Case study · Accounting

Near-zero-touch bank-feed categorization for a QuickBooks-driven accounting firm.

A 4-stage vendor matching pipeline collapsed hours of manual transaction work into seconds, with auditable shadow columns, transparent confidence scores, and zero loss of human oversight.

~95%

of transactions auto-categorized end-to-end

4-stage

vendor matching pipeline

< 200ms

median categorization latency

SOC 2

audit-ready from day one

The problem

"Every month we lose two days to QuickBooks transaction classification."

A mid-market accounting practice serving small and mid-sized business clients was drowning in QuickBooks Online bank-feed data. Every month, staff accountants pulled bank feeds for each client, looked at each transaction's raw description ("AMZNMKTPL*5HG2J1XN3"), guessed the vendor, picked a category from a chart of accounts, and clicked accept. Repeat for thousands of transactions per client, across hundreds of clients.
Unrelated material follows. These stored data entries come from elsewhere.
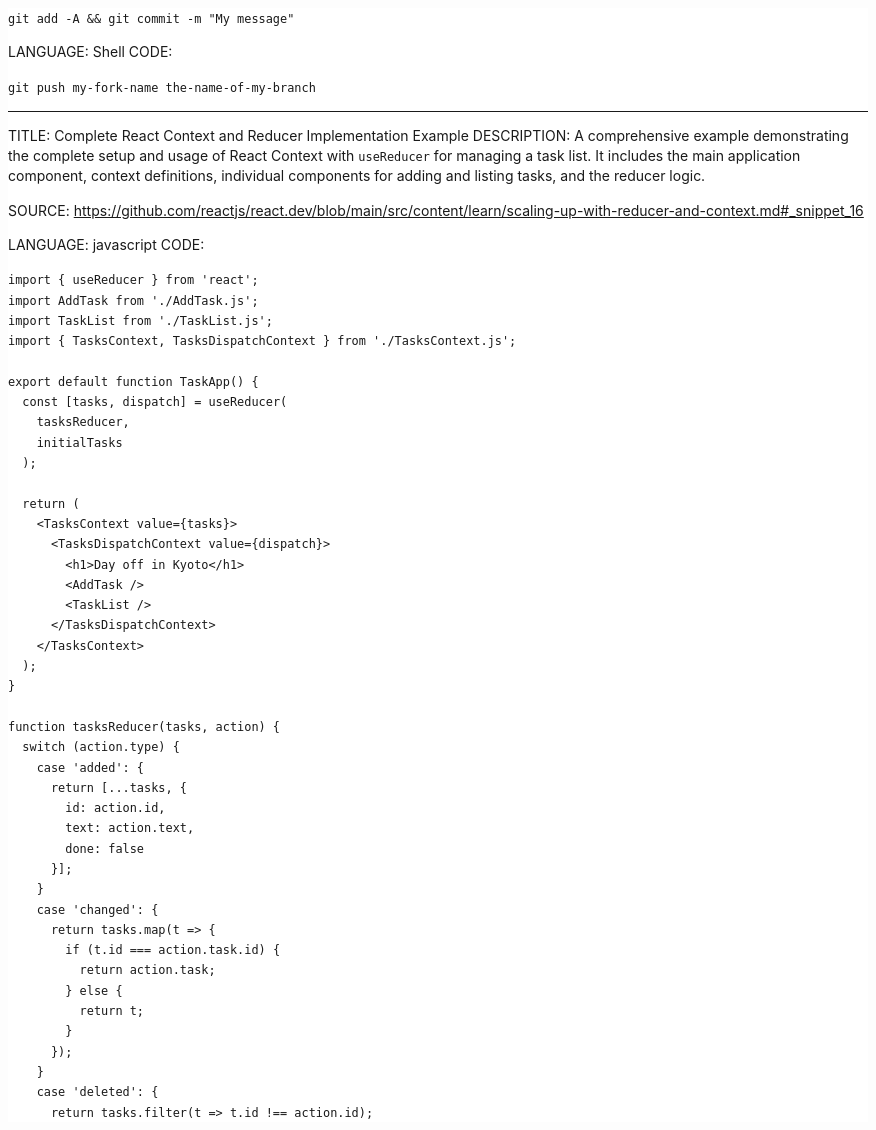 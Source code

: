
 ```
git add -A && git commit -m "My message"
```

LANGUAGE: Shell
CODE:

```
git push my-fork-name the-name-of-my-branch
```

---

TITLE: Complete React Context and Reducer Implementation Example
DESCRIPTION: A comprehensive example demonstrating the complete setup and usage of React Context with `useReducer` for managing a task list. It includes the main application component, context definitions, individual components for adding and listing tasks, and the reducer logic.

SOURCE: https://github.com/reactjs/react.dev/blob/main/src/content/learn/scaling-up-with-reducer-and-context.md#_snippet_16

LANGUAGE: javascript
CODE:

```
import { useReducer } from 'react';
import AddTask from './AddTask.js';
import TaskList from './TaskList.js';
import { TasksContext, TasksDispatchContext } from './TasksContext.js';

export default function TaskApp() {
  const [tasks, dispatch] = useReducer(
    tasksReducer,
    initialTasks
  );

  return (
    <TasksContext value={tasks}>
      <TasksDispatchContext value={dispatch}>
        <h1>Day off in Kyoto</h1>
        <AddTask />
        <TaskList />
      </TasksDispatchContext>
    </TasksContext>
  );
}

function tasksReducer(tasks, action) {
  switch (action.type) {
    case 'added': {
      return [...tasks, {
        id: action.id,
        text: action.text,
        done: false
      }];
    }
    case 'changed': {
      return tasks.map(t => {
        if (t.id === action.task.id) {
          return action.task;
        } else {
          return t;
        }
      });
    }
    case 'deleted': {
      return tasks.filter(t => t.id !== action.id);
``` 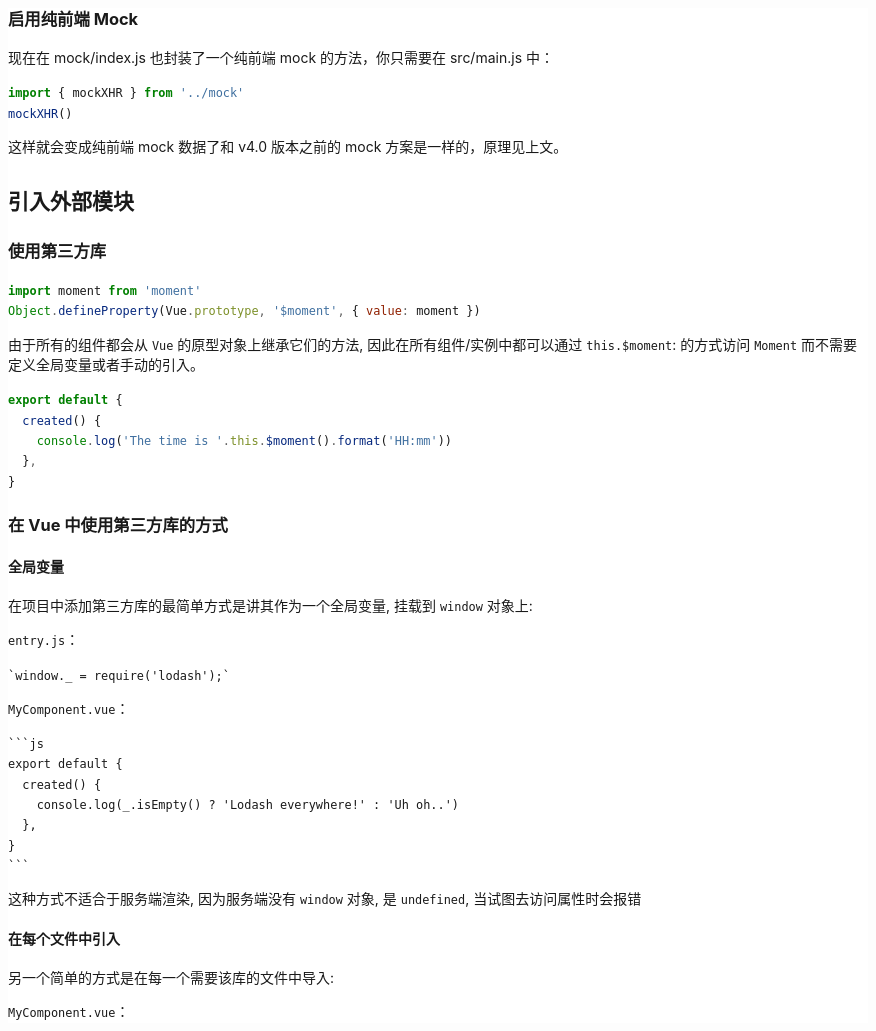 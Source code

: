 ### 启用纯前端 Mock

现在在 mock/index.js 也封装了一个纯前端 mock 的方法，你只需要在 src/main.js 中：

```js
import { mockXHR } from '../mock'
mockXHR()
```

这样就会变成纯前端 mock 数据了和 v4.0 版本之前的 mock 方案是一样的，原理见上文。

## 引入外部模块

### 使用第三方库

```js
import moment from 'moment'
Object.defineProperty(Vue.prototype, '$moment', { value: moment })
```

由于所有的组件都会从 `Vue` 的原型对象上继承它们的方法, 因此在所有组件/实例中都可以通过 `this.$moment`: 的方式访问 `Moment` 而不需要定义全局变量或者手动的引入。

```js
export default {
  created() {
    console.log('The time is '.this.$moment().format('HH:mm'))
  },
}
```

### 在 Vue 中使用第三方库的方式

#### 全局变量

在项目中添加第三方库的最简单方式是讲其作为一个全局变量, 挂载到 `window` 对象上:

`entry.js`：

    `window._ = require('lodash');`

`MyComponent.vue`：

    ```js
    export default {
      created() {
        console.log(_.isEmpty() ? 'Lodash everywhere!' : 'Uh oh..')
      },
    }
    ```

这种方式不适合于服务端渲染, 因为服务端没有 `window` 对象, 是 `undefined`, 当试图去访问属性时会报错

#### 在每个文件中引入

另一个简单的方式是在每一个需要该库的文件中导入:

`MyComponent.vue`：
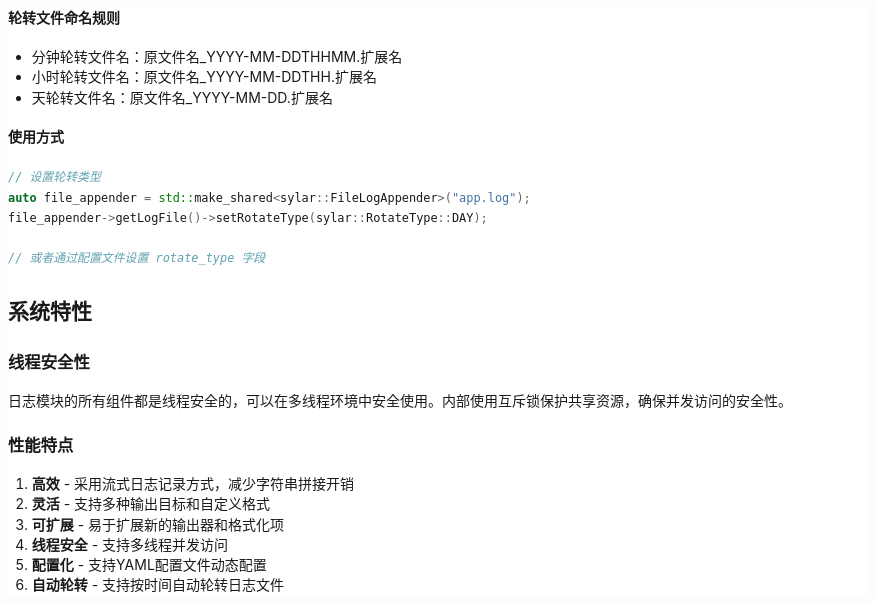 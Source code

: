 #### 轮转文件命名规则

- 分钟轮转文件名：原文件名_YYYY-MM-DDTHHMM.扩展名
- 小时轮转文件名：原文件名_YYYY-MM-DDTHH.扩展名
- 天轮转文件名：原文件名_YYYY-MM-DD.扩展名

#### 使用方式

```cpp
// 设置轮转类型
auto file_appender = std::make_shared<sylar::FileLogAppender>("app.log");
file_appender->getLogFile()->setRotateType(sylar::RotateType::DAY);

// 或者通过配置文件设置 rotate_type 字段
```

## 系统特性

### 线程安全性

日志模块的所有组件都是线程安全的，可以在多线程环境中安全使用。内部使用互斥锁保护共享资源，确保并发访问的安全性。

### 性能特点

1. **高效** - 采用流式日志记录方式，减少字符串拼接开销
2. **灵活** - 支持多种输出目标和自定义格式
3. **可扩展** - 易于扩展新的输出器和格式化项
4. **线程安全** - 支持多线程并发访问
5. **配置化** - 支持YAML配置文件动态配置
6. **自动轮转** - 支持按时间自动轮转日志文件
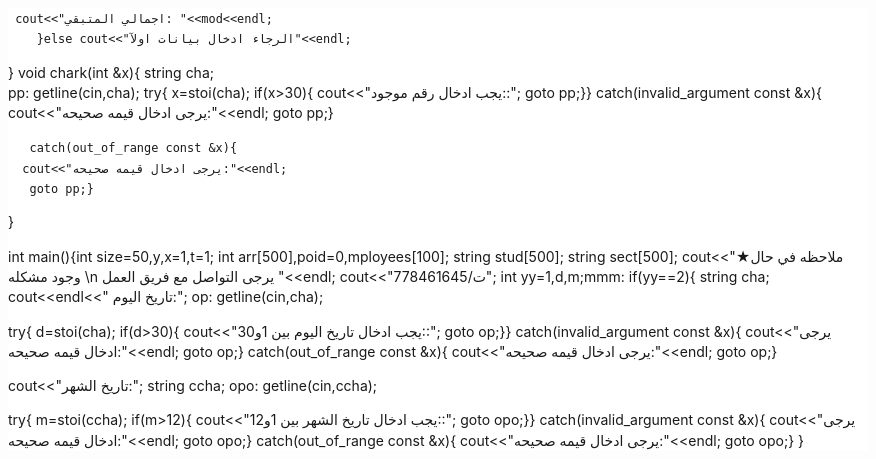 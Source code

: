      cout<<"اجمالي المتبقي: "<<mod<<endl;
      	}else cout<<"الرجاء ادخال بيانات اولآ"<<endl;
}
void chark(int &x){
	 string cha;  
	 pp:
getline(cin,cha);
 try{ x=stoi(cha);
   if(x>30){
  cout<<"يجب ادخال رقم موجود::"; 
        goto pp;}}
     catch(invalid_argument const &x){
       cout<<"يرجى ادخال قيمه صحيحه:"<<endl;
              goto pp;} 
              
       catch(out_of_range const &x){
      cout<<"يرجى ادخال قيمه صحيحه:"<<endl;
       goto pp;}
	
	
}



 int main(){int size=50,y,x=1,t=1;
 int arr[500],poid=0,mployees[100];
 string stud[500];
 string sect[500];
 cout<<"★ملاحظه في حال وجود مشكله \n يرجى التواصل مع فريق العمل "<<endl;
 cout<<"ت/778461645";
int yy=1,d,m;mmm:
if(yy==2){
 string cha; 
    cout<<endl<<" تاريخ اليوم:"; 
 op:
getline(cin,cha);

 try{ d=stoi(cha);
   if(d>30){
  cout<<"يجب ادخال تاريخ اليوم بين 1و30::"; 
           goto op;}}
     catch(invalid_argument const &x){
       cout<<"يرجى ادخال قيمه صحيحه:"<<endl;
              goto op;} 
       catch(out_of_range const &x){
      cout<<"يرجى ادخال قيمه صحيحه:"<<endl;
       goto op;}
               
 cout<<"تاريخ الشهر:";   string ccha; 
 opo:
getline(cin,ccha);

 try{ m=stoi(ccha);
   if(m>12){
  cout<<"يجب ادخال تاريخ الشهر بين 1و12::"; 
           goto opo;}}
     catch(invalid_argument const &x){
       cout<<"يرجى ادخال قيمه صحيحه:"<<endl;
              goto opo;} 
       catch(out_of_range const &x){
      cout<<"يرجى ادخال قيمه صحيحه:"<<endl;
       goto opo;}
       }
  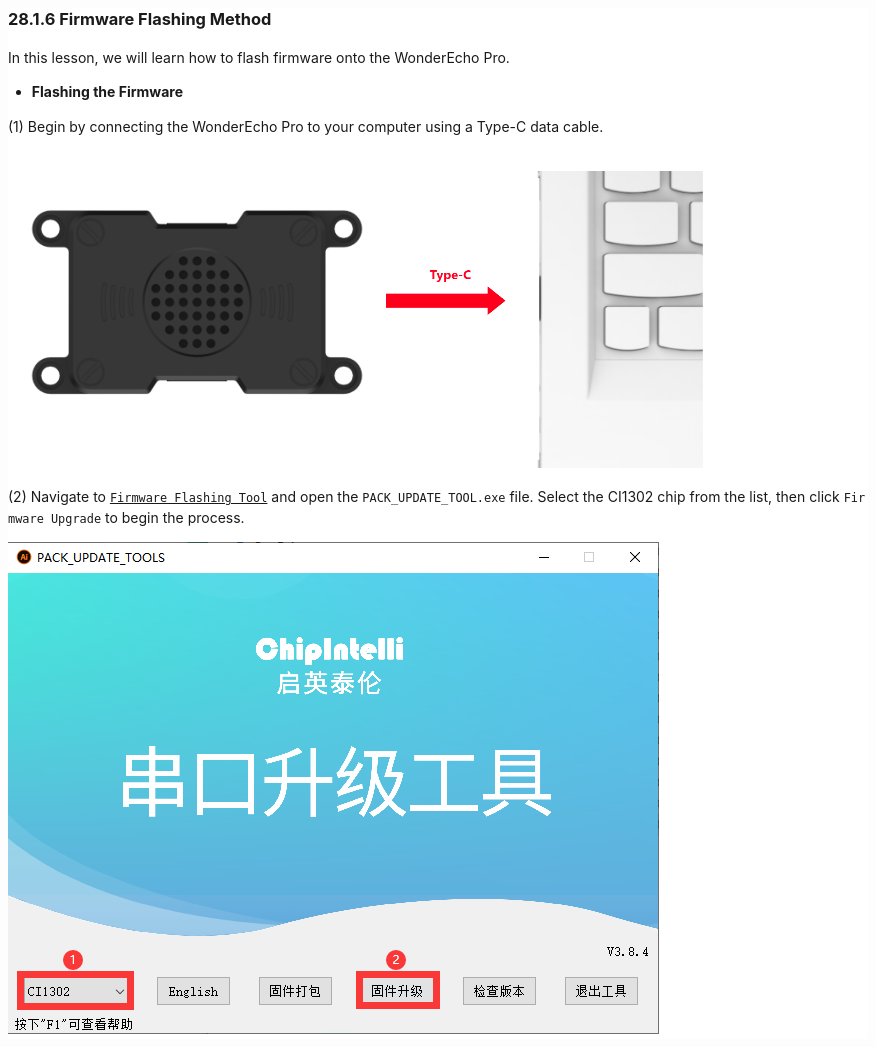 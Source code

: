 
### 28.1.6 Firmware Flashing Method

In this lesson, we will learn how to flash firmware onto the WonderEcho Pro.

* **Flashing the Firmware**

(1) Begin by connecting the WonderEcho Pro to your computer using a Type-C data cable.

<img src="../_static/media/chapter_28/section_3/01/media/image2.png" class="common_img" />

(2) Navigate to [`Firmware Flashing Tool`]() and open the `PACK_UPDATE_TOOL.exe` file. Select the CI1302 chip from the list, then click `Firmware Upgrade` to begin the process.

<img src="../_static/media/chapter_28/section_3/01/media/image3.png" class="common_img" />

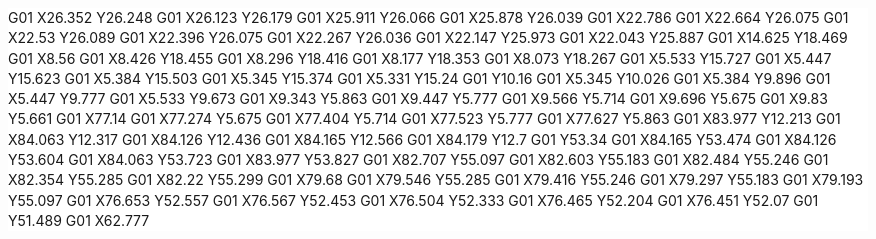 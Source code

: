 G01 X26.352 Y26.248
G01 X26.123 Y26.179
G01 X25.911 Y26.066
G01 X25.878 Y26.039
G01 X22.786
G01 X22.664 Y26.075
G01 X22.53 Y26.089
G01 X22.396 Y26.075
G01 X22.267 Y26.036
G01 X22.147 Y25.973
G01 X22.043 Y25.887
G01 X14.625 Y18.469
G01 X8.56
G01 X8.426 Y18.455
G01 X8.296 Y18.416
G01 X8.177 Y18.353
G01 X8.073 Y18.267
G01 X5.533 Y15.727
G01 X5.447 Y15.623
G01 X5.384 Y15.503
G01 X5.345 Y15.374
G01 X5.331 Y15.24
G01 Y10.16
G01 X5.345 Y10.026
G01 X5.384 Y9.896
G01 X5.447 Y9.777
G01 X5.533 Y9.673
G01 X9.343 Y5.863
G01 X9.447 Y5.777
G01 X9.566 Y5.714
G01 X9.696 Y5.675
G01 X9.83 Y5.661
G01 X77.14
G01 X77.274 Y5.675
G01 X77.404 Y5.714
G01 X77.523 Y5.777
G01 X77.627 Y5.863
G01 X83.977 Y12.213
G01 X84.063 Y12.317
G01 X84.126 Y12.436
G01 X84.165 Y12.566
G01 X84.179 Y12.7
G01 Y53.34
G01 X84.165 Y53.474
G01 X84.126 Y53.604
G01 X84.063 Y53.723
G01 X83.977 Y53.827
G01 X82.707 Y55.097
G01 X82.603 Y55.183
G01 X82.484 Y55.246
G01 X82.354 Y55.285
G01 X82.22 Y55.299
G01 X79.68
G01 X79.546 Y55.285
G01 X79.416 Y55.246
G01 X79.297 Y55.183
G01 X79.193 Y55.097
G01 X76.653 Y52.557
G01 X76.567 Y52.453
G01 X76.504 Y52.333
G01 X76.465 Y52.204
G01 X76.451 Y52.07
G01 Y51.489
G01 X62.777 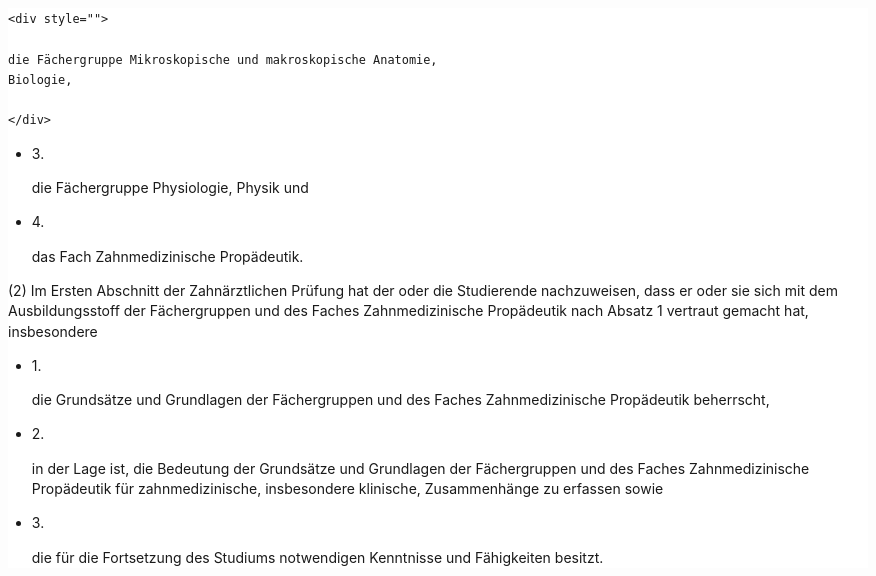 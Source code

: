     <div style="">
    
    die Fächergruppe Mikroskopische und makroskopische Anatomie,
    Biologie,
    
    </div>

  - 3\.
    
    <div style="">
    
    die Fächergruppe Physiologie, Physik und
    
    </div>

  - 4\.
    
    <div style="">
    
    das Fach Zahnmedizinische Propädeutik.
    
    </div>

</div>

<div class="jurAbsatz">

(2) Im Ersten Abschnitt der Zahnärztlichen Prüfung hat der oder die
Studierende nachzuweisen, dass er oder sie sich mit dem Ausbildungsstoff
der Fächergruppen und des Faches Zahnmedizinische Propädeutik nach
Absatz 1 vertraut gemacht hat, insbesondere

  - 1\.
    
    <div style="">
    
    die Grundsätze und Grundlagen der Fächergruppen und des Faches
    Zahnmedizinische Propädeutik beherrscht,
    
    </div>

  - 2\.
    
    <div style="">
    
    in der Lage ist, die Bedeutung der Grundsätze und Grundlagen der
    Fächergruppen und des Faches Zahnmedizinische Propädeutik für
    zahnmedizinische, insbesondere klinische, Zusammenhänge zu erfassen
    sowie
    
    </div>

  - 3\.
    
    <div style="">
    
    die für die Fortsetzung des Studiums notwendigen Kenntnisse und
    Fähigkeiten besitzt.
    
    </div>

</div>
The firm had tried QuickBooks' built-in rules engine. It worked for the obvious cases, a string-match rule for "STARBUCKS" categorizes to "Meals", but broke down on the long tail: unfamiliar vendors, payment processors that obscure the merchant, transaction descriptions that change month to month, and clients in industries with idiosyncratic vendor sets. The result: hours of manual work every month, inconsistency between staff accountants, and a steady backlog that pushed monthly closes later and later.

They wanted three things: drastically reduce the manual work, keep the staff accountant in the loop on uncertain cases, and have an audit trail that explained every categorization decision in case a client (or the IRS) ever asked.

The approach

A 4-stage matching pipeline, with the LLM as the last resort, not the first call.

Most teams reach for an LLM the moment AI is on the table. We built the opposite. Every transaction runs through a four-stage pipeline; only the transactions that need generative AI reach it. That keeps inference cost low, latency predictable, and the audit story clean.

Stage 1 · Sanitization

Strip the noise from raw bank descriptions.

Bank feeds are full of merchant-code prefixes, transaction-ID suffixes, store numbers, and processor codes that mean nothing semantically. A regex layer normalizes "TST* MERCHANT NAME #1234 SAN FRANCISCO CA" down to "merchant name", preserving the signal, dropping the noise, before any matching runs.

Stage 2 · Exact match

Did we see this exact vendor last month?

The fastest, most certain match. Sanitized vendor strings hit a per-client lookup table built from prior categorizations. If we matched it before with high confidence and the client accepted, we apply the same mapping. ~60% of transactions stop here.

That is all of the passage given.